◆ **WHAT IS BEING ASKED**
Scan the entries below. Return every line that includes "Verordnungen".

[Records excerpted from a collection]
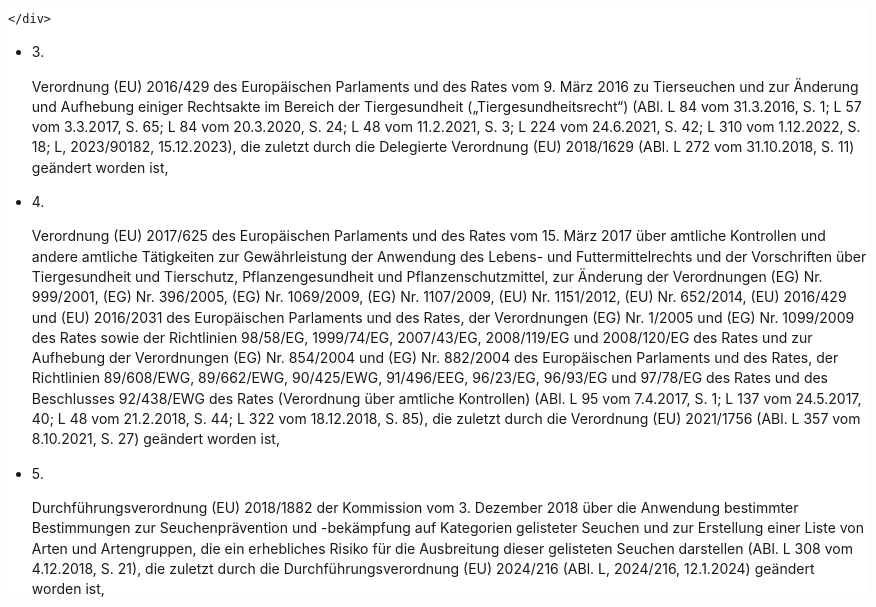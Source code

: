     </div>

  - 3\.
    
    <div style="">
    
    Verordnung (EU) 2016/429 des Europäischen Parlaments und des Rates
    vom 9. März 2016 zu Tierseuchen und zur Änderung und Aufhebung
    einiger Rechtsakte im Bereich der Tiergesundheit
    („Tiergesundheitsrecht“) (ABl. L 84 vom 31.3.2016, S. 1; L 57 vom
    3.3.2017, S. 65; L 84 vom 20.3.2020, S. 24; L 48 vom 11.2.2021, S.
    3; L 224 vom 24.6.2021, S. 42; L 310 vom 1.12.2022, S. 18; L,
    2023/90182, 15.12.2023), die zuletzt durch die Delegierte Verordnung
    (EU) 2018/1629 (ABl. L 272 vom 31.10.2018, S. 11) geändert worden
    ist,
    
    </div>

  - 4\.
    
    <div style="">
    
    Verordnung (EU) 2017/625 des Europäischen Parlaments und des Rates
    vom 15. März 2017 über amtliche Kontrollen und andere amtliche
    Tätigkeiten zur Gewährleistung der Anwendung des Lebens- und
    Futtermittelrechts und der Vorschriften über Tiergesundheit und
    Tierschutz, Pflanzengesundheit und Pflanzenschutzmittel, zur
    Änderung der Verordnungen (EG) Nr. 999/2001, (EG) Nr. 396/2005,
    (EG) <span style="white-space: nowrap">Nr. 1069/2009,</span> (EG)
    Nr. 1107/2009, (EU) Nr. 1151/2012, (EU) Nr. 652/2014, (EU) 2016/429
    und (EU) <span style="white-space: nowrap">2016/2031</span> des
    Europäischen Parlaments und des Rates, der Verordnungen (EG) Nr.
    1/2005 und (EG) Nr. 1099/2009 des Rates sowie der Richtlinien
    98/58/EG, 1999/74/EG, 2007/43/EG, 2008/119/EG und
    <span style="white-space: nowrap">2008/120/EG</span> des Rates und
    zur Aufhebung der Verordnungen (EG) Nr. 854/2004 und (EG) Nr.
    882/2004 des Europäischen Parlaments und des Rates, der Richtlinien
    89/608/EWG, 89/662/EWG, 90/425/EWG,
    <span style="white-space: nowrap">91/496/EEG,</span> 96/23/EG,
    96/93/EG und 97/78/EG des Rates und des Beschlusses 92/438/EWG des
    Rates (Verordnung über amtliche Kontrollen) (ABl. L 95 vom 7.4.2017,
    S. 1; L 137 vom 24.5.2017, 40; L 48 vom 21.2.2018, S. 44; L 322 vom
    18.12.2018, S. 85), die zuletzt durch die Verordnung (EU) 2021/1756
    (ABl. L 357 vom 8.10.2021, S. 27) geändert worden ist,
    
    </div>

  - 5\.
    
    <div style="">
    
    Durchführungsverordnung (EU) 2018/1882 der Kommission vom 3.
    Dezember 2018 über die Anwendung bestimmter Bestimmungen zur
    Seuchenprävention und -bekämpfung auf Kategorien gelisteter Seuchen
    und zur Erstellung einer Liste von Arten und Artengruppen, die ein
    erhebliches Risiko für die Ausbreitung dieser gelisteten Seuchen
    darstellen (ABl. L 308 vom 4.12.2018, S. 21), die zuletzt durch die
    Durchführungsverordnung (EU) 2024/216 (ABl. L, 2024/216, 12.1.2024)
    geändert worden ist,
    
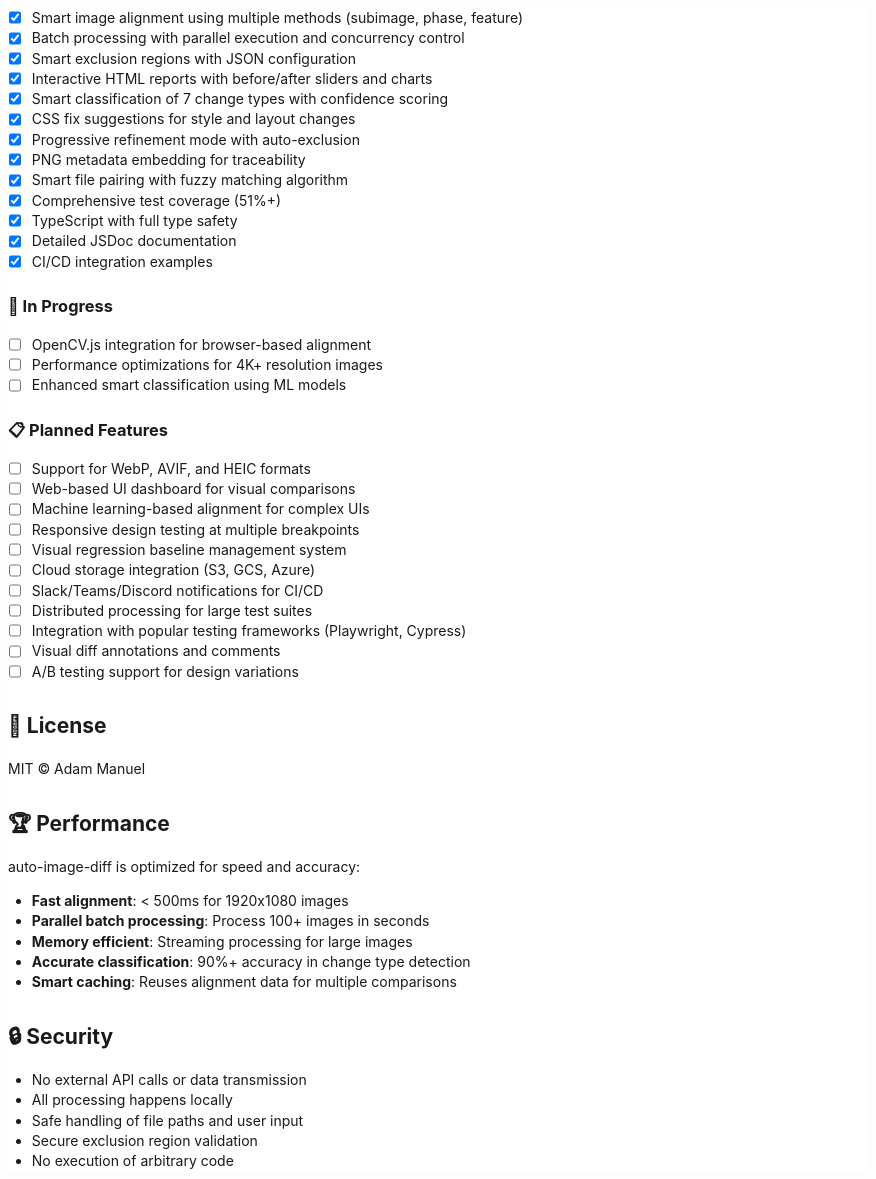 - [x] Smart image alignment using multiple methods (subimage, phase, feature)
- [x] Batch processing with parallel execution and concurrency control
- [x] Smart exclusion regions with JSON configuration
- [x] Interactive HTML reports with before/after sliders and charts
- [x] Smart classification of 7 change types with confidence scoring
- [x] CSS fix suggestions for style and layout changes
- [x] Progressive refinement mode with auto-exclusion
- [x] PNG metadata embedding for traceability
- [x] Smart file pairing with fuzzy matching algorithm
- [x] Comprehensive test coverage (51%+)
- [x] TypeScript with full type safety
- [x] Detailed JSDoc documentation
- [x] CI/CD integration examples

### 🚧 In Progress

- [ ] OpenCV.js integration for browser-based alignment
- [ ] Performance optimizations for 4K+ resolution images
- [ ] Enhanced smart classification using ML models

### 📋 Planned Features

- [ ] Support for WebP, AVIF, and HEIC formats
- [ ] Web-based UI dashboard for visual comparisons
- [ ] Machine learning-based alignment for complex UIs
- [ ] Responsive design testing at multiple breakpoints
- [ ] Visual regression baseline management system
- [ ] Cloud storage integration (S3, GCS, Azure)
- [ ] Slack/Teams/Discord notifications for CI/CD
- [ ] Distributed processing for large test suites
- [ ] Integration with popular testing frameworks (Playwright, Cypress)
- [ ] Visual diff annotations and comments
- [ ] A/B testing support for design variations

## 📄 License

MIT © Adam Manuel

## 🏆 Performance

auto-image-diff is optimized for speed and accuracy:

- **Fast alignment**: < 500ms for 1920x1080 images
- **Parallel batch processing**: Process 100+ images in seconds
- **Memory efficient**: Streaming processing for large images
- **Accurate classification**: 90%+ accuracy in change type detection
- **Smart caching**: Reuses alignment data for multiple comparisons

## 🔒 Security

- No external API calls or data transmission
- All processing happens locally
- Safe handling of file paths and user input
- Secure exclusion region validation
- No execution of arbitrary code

◆ **ANSWER AREA**
    Änderung der Verordnungen (EG) Nr. 999/2001, (EG) Nr. 396/2005,
    Europäischen Parlaments und des Rates, der Verordnungen (EG) Nr.
    zur Aufhebung der Verordnungen (EG) Nr. 854/2004 und (EG) Nr.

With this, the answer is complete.